The goal is to implement a Canny edge detector. You can find a precise description in the course, and in many other places on the web, including Wikipedia.

 

Some of you have implemented Deriche's gradient. We are going to focus on something different: the hysteresis thresholding step.

 

The step for Canny's edge detextion:

1. Smooth the image with a Gaussian filter
2. Compute the gradient magnitude and angle images
3. Apply nonmaxima suppresion to the gradient magnitude image
4. Use the hysteresis thresholding and connectivity analysis to detect and link edges

 

Step 1 is not mandatory, but useful for clean results. If you have time, you will also program steps 2 and 3, but in this session, we will program step 4. Hence, you can replace steps 2 and 3 with a simple sobel gradient filter, and use a double thresholding to perform step 4.

 

Step 4 can be described as follows:

(a) Locate the next strong edge pixel p in the high threshold image High.

(b) Mark as valid edge pixels all the weak pixel in the low threshold image Low that are connected to p using, say, 8-connectivity. [Hint: there is a propagation to do here].

(c) If all nonzero pixels in High have been visited, go to step (d). Else return to step (a)

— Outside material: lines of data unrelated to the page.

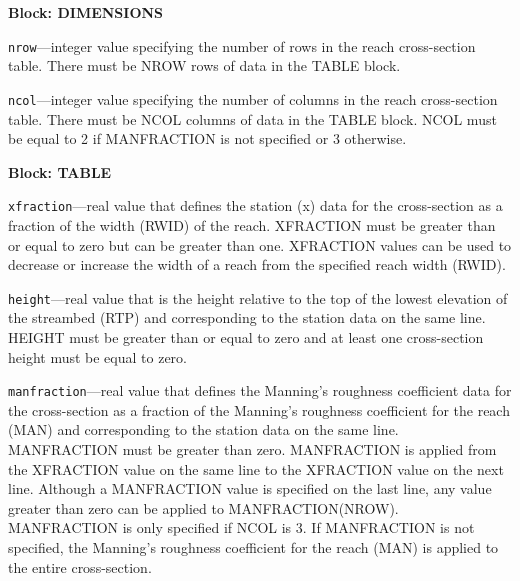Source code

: 
\item \textbf{Block: DIMENSIONS}

\begin{description}
\item \texttt{nrow}---integer value specifying the number of rows in the reach cross-section table. There must be NROW rows of data in the TABLE block.

\item \texttt{ncol}---integer value specifying the number of columns in the reach cross-section table. There must be NCOL columns of data in the TABLE block. NCOL must be equal to 2 if MANFRACTION is not specified or 3 otherwise.

\end{description}
\item \textbf{Block: TABLE}

\begin{description}
\item \texttt{xfraction}---real value that defines the station (x) data for the cross-section as a fraction of the width (RWID) of the reach. XFRACTION must be greater than or equal to zero but can be greater than one. XFRACTION values can be used to decrease or increase the width of a reach from the specified reach width (RWID).

\item \texttt{height}---real value that is the height relative to the top of the lowest elevation of the streambed (RTP) and corresponding to the station data on the same line. HEIGHT must be greater than or equal to zero and at least one cross-section height must be equal to zero.

\item \texttt{manfraction}---real value that defines the Manning's roughness coefficient data for the cross-section as a fraction of the Manning's roughness coefficient for the reach (MAN) and corresponding to the station data on the same line. MANFRACTION must be greater than zero. MANFRACTION is applied from the XFRACTION value on the same line to the XFRACTION value on the next line. Although a MANFRACTION value is specified on the last line, any value greater than zero can be applied to MANFRACTION(NROW). MANFRACTION is only specified if NCOL is 3. If MANFRACTION is not specified, the Manning's roughness coefficient for the reach (MAN) is applied to the entire cross-section.

\end{description}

(d) Set to zero all pixels in High that were not marked as valid edge pixels.

 

At the end of this procedure, the final image output is formed by appending to High all the nonzero pixels from Low.

 

Remark

In practice, the use of the Low and High images is not useful. Hysteresis thresholding can be implemented during nonmaxima suppression and thresholding can be implemented directly on the gradient by forming a list of strong pixels and the weak pixels connected to them.